Your task: The response should be the complete listing below, unchanged.

Supplied records:

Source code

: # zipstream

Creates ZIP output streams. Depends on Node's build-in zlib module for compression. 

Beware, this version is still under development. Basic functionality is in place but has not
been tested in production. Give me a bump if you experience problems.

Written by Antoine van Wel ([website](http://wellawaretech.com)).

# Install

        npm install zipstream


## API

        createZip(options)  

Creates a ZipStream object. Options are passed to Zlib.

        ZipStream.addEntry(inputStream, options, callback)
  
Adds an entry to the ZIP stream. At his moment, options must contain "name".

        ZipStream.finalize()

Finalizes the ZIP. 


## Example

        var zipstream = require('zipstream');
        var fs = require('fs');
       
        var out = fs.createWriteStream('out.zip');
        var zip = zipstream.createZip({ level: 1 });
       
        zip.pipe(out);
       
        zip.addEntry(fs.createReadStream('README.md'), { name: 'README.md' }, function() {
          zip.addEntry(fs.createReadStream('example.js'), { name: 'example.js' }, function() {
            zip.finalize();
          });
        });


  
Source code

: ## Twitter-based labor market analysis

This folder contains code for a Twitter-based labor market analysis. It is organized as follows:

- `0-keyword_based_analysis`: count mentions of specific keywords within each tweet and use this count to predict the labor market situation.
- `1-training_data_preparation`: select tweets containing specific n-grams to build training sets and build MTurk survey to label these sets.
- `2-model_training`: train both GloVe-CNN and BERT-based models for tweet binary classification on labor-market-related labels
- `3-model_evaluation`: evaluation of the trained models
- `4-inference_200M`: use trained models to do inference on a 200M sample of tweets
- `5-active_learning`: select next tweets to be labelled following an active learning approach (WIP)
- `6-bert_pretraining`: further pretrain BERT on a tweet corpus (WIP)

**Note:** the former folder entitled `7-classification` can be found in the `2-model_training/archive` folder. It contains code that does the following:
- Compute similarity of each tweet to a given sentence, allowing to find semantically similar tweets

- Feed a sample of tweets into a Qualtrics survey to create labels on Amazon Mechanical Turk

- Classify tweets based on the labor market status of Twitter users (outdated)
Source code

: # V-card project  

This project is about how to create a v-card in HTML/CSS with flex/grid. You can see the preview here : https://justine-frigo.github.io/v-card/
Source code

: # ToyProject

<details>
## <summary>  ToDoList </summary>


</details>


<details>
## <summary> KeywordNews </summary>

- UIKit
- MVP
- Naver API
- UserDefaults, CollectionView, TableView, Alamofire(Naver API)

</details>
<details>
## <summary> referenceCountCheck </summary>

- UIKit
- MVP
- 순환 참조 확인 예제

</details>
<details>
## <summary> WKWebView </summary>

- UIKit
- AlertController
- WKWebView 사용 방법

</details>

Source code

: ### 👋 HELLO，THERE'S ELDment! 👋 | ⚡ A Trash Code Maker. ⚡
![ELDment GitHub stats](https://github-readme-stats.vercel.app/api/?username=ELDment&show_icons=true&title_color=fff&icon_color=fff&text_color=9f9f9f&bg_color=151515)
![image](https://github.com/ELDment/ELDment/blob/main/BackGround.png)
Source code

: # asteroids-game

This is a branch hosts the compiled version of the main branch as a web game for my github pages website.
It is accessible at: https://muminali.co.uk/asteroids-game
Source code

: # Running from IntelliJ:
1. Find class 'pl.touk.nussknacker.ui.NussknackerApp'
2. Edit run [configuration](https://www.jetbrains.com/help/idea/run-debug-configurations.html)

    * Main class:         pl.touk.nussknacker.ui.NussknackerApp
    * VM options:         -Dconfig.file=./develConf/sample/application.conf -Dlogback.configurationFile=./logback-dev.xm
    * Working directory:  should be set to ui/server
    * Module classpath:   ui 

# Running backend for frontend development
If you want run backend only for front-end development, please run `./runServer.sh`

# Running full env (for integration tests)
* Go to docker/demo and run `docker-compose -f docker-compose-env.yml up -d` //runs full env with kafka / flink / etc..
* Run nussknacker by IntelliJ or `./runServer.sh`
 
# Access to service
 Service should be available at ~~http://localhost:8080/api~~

Answer space:
Source code

: # zipstream

Creates ZIP output streams. Depends on Node's build-in zlib module for compression. 

Beware, this version is still under development. Basic functionality is in place but has not
been tested in production. Give me a bump if you experience problems.

Written by Antoine van Wel ([website](http://wellawaretech.com)).

# Install

        npm install zipstream


## API

        createZip(options)  

Creates a ZipStream object. Options are passed to Zlib.

        ZipStream.addEntry(inputStream, options, callback)
  
Adds an entry to the ZIP stream. At his moment, options must contain "name".

        ZipStream.finalize()

Finalizes the ZIP. 


## Example

        var zipstream = require('zipstream');
        var fs = require('fs');
       
        var out = fs.createWriteStream('out.zip');
        var zip = zipstream.createZip({ level: 1 });
       
        zip.pipe(out);
       
        zip.addEntry(fs.createReadStream('README.md'), { name: 'README.md' }, function() {
          zip.addEntry(fs.createReadStream('example.js'), { name: 'example.js' }, function() {
            zip.finalize();
          });
        });


  
Source code

: ## Twitter-based labor market analysis

This folder contains code for a Twitter-based labor market analysis. It is organized as follows:

- `0-keyword_based_analysis`: count mentions of specific keywords within each tweet and use this count to predict the labor market situation.
- `1-training_data_preparation`: select tweets containing specific n-grams to build training sets and build MTurk survey to label these sets.
- `2-model_training`: train both GloVe-CNN and BERT-based models for tweet binary classification on labor-market-related labels
- `3-model_evaluation`: evaluation of the trained models
- `4-inference_200M`: use trained models to do inference on a 200M sample of tweets
- `5-active_learning`: select next tweets to be labelled following an active learning approach (WIP)
- `6-bert_pretraining`: further pretrain BERT on a tweet corpus (WIP)

**Note:** the former folder entitled `7-classification` can be found in the `2-model_training/archive` folder. It contains code that does the following:
- Compute similarity of each tweet to a given sentence, allowing to find semantically similar tweets

- Feed a sample of tweets into a Qualtrics survey to create labels on Amazon Mechanical Turk

- Classify tweets based on the labor market status of Twitter users (outdated)
Source code

: # V-card project  

This project is about how to create a v-card in HTML/CSS with flex/grid. You can see the preview here : https://justine-frigo.github.io/v-card/
Source code

: # ToyProject

<details>
## <summary>  ToDoList </summary>


</details>


<details>
## <summary> KeywordNews </summary>

- UIKit
- MVP
- Naver API
- UserDefaults, CollectionView, TableView, Alamofire(Naver API)

</details>
<details>
## <summary> referenceCountCheck </summary>

- UIKit
- MVP
- 순환 참조 확인 예제

</details>
<details>
## <summary> WKWebView </summary>

- UIKit
- AlertController
- WKWebView 사용 방법

</details>

Source code

: ### 👋 HELLO，THERE'S ELDment! 👋 | ⚡ A Trash Code Maker. ⚡
![ELDment GitHub stats](https://github-readme-stats.vercel.app/api/?username=ELDment&show_icons=true&title_color=fff&icon_color=fff&text_color=9f9f9f&bg_color=151515)
![image](https://github.com/ELDment/ELDment/blob/main/BackGround.png)
Source code

: # asteroids-game

This is a branch hosts the compiled version of the main branch as a web game for my github pages website.
It is accessible at: https://muminali.co.uk/asteroids-game
Source code

: # Running from IntelliJ:
1. Find class 'pl.touk.nussknacker.ui.NussknackerApp'
2. Edit run [configuration](https://www.jetbrains.com/help/idea/run-debug-configurations.html)

    * Main class:         pl.touk.nussknacker.ui.NussknackerApp
    * VM options:         -Dconfig.file=./develConf/sample/application.conf -Dlogback.configurationFile=./logback-dev.xm
    * Working directory:  should be set to ui/server
    * Module classpath:   ui 

# Running backend for frontend development
If you want run backend only for front-end development, please run `./runServer.sh`

# Running full env (for integration tests)
* Go to docker/demo and run `docker-compose -f docker-compose-env.yml up -d` //runs full env with kafka / flink / etc..
* Run nussknacker by IntelliJ or `./runServer.sh`
 
# Access to service
 Service should be available at ~~http://localhost:8080/api~~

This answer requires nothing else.